◆ WHAT YOU WILL DO:
Please copy out the entries below exactly, beginning with the line that contains "2. Analysis of the code, initial refactoring" and ending with the line that contains "- Optimize time and memory needed", and include nothing outside that span.

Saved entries
☆ ☆ ☆ ☆

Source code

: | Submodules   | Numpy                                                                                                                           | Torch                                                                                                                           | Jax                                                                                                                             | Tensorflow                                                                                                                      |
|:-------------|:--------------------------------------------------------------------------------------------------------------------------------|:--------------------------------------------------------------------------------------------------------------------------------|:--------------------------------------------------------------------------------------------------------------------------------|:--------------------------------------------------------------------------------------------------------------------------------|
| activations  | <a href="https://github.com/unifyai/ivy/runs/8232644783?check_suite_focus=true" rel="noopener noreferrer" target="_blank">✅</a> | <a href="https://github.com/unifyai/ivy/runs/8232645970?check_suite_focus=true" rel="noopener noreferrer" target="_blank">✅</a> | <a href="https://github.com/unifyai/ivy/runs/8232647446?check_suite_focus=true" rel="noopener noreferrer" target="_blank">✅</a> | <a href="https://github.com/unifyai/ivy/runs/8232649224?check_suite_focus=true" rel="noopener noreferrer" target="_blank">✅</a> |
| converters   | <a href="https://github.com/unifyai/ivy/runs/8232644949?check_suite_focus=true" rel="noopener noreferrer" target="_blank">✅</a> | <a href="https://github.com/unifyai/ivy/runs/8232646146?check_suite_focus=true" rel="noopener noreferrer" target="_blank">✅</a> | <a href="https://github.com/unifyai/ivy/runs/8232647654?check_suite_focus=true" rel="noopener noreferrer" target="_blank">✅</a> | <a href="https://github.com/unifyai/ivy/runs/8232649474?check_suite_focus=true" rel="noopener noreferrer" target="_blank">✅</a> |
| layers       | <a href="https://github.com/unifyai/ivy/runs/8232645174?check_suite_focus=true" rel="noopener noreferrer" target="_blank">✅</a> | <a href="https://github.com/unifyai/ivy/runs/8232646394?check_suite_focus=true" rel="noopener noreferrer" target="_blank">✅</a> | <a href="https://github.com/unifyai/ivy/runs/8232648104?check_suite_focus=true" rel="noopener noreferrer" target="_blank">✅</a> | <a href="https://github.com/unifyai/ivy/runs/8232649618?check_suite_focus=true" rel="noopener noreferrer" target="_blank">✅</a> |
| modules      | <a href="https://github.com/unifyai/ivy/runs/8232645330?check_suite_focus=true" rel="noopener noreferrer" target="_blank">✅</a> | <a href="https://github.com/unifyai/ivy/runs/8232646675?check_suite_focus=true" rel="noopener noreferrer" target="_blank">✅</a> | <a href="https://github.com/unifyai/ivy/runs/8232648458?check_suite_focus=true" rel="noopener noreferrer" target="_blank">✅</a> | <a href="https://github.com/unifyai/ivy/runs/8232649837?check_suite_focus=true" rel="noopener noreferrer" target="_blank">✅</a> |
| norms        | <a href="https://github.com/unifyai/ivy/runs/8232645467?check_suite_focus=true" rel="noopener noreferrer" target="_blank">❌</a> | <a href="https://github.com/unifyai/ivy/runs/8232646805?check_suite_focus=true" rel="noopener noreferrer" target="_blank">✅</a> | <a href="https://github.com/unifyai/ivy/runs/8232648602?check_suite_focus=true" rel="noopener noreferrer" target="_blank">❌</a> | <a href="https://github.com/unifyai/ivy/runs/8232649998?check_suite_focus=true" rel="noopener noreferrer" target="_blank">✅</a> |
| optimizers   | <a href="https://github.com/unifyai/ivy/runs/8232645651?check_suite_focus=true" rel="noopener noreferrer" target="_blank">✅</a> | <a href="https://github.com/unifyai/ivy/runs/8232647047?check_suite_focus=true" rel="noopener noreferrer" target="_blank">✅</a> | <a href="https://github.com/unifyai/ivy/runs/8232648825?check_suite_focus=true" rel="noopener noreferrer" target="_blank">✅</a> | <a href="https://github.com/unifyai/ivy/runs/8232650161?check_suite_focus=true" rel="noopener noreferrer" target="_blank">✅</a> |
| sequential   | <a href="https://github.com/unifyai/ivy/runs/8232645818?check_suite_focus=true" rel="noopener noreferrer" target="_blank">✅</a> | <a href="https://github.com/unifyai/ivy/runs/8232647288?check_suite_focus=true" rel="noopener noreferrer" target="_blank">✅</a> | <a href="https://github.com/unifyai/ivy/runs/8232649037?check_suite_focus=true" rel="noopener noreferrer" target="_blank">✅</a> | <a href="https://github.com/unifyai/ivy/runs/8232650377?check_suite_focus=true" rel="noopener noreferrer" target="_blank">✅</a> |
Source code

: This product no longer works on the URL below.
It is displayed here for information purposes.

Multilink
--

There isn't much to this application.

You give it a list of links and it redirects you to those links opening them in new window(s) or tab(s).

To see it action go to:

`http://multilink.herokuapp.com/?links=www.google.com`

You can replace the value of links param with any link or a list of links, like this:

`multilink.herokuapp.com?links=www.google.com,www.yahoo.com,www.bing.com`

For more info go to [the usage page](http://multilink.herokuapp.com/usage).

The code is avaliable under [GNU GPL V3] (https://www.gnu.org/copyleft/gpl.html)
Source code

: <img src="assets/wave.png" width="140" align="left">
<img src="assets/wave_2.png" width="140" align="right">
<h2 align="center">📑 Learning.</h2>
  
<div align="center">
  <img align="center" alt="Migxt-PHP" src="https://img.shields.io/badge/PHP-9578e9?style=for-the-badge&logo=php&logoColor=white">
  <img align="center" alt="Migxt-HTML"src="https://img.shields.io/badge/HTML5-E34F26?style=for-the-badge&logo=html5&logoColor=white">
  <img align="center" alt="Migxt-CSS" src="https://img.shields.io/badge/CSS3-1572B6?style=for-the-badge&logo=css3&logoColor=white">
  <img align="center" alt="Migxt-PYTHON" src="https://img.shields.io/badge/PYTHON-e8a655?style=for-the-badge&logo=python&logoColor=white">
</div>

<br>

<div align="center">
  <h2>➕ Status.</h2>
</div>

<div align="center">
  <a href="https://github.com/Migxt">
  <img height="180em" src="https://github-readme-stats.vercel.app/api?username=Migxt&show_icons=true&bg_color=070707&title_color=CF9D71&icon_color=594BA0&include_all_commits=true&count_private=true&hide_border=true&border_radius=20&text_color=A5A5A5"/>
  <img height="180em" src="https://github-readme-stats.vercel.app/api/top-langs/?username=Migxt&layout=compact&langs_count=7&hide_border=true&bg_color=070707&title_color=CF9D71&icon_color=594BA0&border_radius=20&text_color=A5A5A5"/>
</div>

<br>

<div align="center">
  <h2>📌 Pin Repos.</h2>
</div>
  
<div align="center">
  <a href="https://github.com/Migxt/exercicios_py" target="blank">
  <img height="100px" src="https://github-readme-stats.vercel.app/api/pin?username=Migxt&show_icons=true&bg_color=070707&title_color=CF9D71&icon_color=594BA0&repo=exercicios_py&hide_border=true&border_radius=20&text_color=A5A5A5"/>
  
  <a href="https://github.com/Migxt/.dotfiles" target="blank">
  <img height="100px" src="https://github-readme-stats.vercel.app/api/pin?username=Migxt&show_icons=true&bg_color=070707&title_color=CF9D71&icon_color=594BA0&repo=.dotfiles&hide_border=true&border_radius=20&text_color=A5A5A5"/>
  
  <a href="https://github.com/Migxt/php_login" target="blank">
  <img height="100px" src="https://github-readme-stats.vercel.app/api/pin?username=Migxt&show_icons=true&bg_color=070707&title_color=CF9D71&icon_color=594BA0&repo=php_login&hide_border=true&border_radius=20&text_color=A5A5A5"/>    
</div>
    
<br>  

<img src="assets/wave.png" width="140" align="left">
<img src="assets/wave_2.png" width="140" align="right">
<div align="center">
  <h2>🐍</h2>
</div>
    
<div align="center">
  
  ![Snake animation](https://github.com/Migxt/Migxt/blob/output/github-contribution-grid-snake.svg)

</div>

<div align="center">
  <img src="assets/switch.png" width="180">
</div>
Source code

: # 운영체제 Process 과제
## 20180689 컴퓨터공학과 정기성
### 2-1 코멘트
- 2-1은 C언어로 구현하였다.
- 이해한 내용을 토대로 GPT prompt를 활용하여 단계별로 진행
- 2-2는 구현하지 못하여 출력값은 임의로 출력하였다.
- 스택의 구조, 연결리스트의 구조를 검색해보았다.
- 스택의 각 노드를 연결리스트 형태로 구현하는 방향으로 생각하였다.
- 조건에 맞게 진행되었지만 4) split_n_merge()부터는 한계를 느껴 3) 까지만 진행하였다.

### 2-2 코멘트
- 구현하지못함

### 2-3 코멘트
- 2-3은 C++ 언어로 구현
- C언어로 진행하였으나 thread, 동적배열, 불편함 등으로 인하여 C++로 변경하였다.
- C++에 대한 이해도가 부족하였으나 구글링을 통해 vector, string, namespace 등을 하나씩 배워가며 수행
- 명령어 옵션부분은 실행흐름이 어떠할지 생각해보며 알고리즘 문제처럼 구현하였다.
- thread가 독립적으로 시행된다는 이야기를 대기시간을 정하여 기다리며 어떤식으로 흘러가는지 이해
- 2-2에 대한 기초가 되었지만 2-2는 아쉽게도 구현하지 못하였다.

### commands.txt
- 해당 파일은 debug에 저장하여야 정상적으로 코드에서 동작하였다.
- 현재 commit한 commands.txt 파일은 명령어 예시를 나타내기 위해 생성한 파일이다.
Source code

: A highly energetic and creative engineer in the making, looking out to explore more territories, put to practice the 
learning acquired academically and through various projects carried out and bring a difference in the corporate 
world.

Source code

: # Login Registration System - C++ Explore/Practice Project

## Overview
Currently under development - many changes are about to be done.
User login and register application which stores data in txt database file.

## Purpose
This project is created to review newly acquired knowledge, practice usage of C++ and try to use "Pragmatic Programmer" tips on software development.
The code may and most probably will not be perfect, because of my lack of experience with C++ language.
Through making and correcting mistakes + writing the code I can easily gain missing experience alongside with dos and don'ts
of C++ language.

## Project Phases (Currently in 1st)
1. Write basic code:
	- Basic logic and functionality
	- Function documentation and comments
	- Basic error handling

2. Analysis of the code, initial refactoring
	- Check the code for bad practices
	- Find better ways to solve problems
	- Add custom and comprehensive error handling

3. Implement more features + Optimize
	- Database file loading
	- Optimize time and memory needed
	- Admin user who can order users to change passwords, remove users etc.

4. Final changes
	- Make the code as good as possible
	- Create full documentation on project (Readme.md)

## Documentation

☆ ☆ ☆ ☆

◆ OUTPUT:
2. Analysis of the code, initial refactoring
	- Check the code for bad practices
	- Find better ways to solve problems
	- Add custom and comprehensive error handling

3. Implement more features + Optimize
	- Database file loading
	- Optimize time and memory needed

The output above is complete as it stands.